In 1939 Hungary enacted a mandatory work law, in which Jews were drafted into the Hungarian Army and put to work, in separate units, doing most backbreaking and dangerous tasks such as paving roads and digging canals . In these units, nearly 42,000 Jews died. Until 1944, the Hungarian government rejected German demands to implement the "Final Solution" for its Jews.

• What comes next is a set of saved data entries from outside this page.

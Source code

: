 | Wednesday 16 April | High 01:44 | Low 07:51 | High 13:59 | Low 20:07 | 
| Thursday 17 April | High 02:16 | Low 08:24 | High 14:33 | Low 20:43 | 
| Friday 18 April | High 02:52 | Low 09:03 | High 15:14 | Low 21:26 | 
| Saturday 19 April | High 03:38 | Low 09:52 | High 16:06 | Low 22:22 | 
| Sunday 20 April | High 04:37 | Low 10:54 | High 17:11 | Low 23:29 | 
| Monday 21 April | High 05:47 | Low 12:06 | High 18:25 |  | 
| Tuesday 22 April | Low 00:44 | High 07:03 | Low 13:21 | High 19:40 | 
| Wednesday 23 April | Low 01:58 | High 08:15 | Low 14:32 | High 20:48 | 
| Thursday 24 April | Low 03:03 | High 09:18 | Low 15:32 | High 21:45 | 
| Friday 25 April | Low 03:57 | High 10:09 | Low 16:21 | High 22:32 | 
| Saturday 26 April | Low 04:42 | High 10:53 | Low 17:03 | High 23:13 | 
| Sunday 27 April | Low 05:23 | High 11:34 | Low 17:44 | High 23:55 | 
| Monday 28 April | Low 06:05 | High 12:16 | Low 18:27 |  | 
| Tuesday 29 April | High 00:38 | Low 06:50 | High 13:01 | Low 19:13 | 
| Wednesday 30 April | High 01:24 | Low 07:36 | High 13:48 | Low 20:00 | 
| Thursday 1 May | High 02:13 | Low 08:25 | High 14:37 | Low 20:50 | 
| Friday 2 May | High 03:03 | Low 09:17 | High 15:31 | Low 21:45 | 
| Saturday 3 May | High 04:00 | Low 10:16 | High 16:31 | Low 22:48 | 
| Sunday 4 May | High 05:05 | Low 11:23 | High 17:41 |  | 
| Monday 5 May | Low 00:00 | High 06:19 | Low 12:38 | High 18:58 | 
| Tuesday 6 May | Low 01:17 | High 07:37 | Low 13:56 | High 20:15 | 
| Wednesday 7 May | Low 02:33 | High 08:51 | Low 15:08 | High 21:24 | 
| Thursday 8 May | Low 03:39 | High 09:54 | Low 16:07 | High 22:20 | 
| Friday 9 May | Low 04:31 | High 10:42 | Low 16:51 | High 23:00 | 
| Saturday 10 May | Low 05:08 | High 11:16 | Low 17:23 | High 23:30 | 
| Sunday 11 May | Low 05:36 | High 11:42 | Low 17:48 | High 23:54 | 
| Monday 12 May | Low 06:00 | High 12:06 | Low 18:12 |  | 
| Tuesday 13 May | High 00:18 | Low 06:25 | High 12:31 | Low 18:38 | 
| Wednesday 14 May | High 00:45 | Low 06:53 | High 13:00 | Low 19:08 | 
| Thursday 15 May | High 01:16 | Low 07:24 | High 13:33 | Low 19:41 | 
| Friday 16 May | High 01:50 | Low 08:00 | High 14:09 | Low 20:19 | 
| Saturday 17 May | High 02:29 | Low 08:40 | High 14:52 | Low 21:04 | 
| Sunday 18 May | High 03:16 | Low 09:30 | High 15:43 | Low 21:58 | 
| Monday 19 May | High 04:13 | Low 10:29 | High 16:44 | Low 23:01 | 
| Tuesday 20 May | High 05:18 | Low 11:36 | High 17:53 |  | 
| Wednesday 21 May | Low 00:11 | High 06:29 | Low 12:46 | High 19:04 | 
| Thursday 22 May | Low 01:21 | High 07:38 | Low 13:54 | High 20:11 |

As the rout of the Germans drew near, in the later stages of the war, Germany reacted to Hungary's perceived interest in leaving the bloc of countries under its influence: Troops were deployed in Hungary in March 1944. At the same time, a hasty effort was made to concentrate the Jews and transport them east. The situation on the front was worsening and the approach of Soviet forces caused an acceleration of transports, especially from the main cities in the country. Over the course of 56 days, 440,000 Jews from Hungarian cities were sent to the Auschwitz-Birkenau death camp. Most were killed upon arrival. The concentration, imprisonment in improvised ghettos and transport of Hungarian Jews was carried out by policemen and the Hungarian gendarmerie with the assistance of German SS personnel. The transports ended in July upon Horthy's instruction. This order essentially saved 200,000 Jews in the greater Budapest area who remained in Hungary. In October, members of the "Arrow Cross," with the help of the Germans, took over Hungary. The Arrow Cross was a fascist, racist party that declared Judaism a race, and then attempted to renew the transports. However, most remaining Jews of Budapest were not transported, and survived.
In March 1944, with the start of the occupation, Horthy continued in his role as Regent of Hungary, and the prime minister was Dome Sztojay, who had been the Hungarian ambassador to Berlin. Hungarian citizens who helped Jews could be expected to be jailed for their acts, and in several cases, especially during the period of the "Arrow Cross," the punishment was death.